▶ **Problem statement**:
Return, from the material below, each line in which the word "result" is present.
• • •
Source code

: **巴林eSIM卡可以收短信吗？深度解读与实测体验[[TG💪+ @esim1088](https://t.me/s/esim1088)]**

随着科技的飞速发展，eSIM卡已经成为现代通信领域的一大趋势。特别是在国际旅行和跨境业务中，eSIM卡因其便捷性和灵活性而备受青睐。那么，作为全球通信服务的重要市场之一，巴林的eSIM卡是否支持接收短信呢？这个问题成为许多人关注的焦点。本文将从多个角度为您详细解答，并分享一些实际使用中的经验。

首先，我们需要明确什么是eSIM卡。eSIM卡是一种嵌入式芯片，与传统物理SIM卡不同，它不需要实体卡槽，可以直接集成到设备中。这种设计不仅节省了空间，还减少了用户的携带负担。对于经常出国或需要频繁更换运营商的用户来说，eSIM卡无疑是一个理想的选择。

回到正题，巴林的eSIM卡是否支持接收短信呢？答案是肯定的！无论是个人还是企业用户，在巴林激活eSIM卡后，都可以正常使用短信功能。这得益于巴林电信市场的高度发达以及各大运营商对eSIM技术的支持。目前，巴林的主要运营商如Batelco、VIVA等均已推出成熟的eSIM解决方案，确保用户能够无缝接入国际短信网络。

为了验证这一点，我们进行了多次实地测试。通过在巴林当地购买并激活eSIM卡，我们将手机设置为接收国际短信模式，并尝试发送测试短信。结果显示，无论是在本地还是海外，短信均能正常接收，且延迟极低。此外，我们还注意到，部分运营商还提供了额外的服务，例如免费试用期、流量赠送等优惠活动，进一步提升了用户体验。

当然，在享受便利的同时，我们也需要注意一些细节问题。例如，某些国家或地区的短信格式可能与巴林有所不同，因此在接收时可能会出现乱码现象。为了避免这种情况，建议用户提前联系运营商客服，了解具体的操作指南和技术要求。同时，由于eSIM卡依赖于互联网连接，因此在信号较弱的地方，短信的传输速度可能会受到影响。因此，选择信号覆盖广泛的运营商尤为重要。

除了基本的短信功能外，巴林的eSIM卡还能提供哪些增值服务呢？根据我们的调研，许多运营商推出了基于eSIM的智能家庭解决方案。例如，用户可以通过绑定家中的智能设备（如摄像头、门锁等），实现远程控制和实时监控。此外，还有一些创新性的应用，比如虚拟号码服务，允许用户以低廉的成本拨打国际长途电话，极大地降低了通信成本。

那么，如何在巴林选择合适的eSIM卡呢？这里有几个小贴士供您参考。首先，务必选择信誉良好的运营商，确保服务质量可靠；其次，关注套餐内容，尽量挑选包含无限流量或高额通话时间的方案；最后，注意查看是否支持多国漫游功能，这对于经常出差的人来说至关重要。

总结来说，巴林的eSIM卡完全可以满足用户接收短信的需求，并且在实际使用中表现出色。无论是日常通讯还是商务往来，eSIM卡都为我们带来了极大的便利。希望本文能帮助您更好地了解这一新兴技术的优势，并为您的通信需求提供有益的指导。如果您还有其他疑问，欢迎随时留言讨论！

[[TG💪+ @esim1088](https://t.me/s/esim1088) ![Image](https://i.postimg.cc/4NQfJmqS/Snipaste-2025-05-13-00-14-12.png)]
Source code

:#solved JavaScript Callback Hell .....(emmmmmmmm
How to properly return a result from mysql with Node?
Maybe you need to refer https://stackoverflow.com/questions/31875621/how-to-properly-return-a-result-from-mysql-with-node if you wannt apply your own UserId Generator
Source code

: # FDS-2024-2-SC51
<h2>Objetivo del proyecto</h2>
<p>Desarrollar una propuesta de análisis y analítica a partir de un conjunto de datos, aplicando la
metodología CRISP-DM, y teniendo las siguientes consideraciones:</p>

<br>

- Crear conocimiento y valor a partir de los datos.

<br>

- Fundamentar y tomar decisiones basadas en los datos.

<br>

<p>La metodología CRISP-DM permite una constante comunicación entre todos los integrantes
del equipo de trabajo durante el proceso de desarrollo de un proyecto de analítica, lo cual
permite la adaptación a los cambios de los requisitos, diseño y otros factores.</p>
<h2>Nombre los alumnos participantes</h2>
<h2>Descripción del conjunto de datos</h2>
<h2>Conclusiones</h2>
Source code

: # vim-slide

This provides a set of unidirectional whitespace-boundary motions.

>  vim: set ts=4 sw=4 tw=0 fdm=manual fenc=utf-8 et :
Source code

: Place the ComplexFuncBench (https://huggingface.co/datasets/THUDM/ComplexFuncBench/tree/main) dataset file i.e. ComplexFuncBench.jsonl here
• • •
▶ **Answer area**:
How to properly return a result from mysql with Node?
Maybe you need to refer https://stackoverflow.com/questions/31875621/how-to-properly-return-a-result-from-mysql-with-node if you wannt apply your own UserId Generator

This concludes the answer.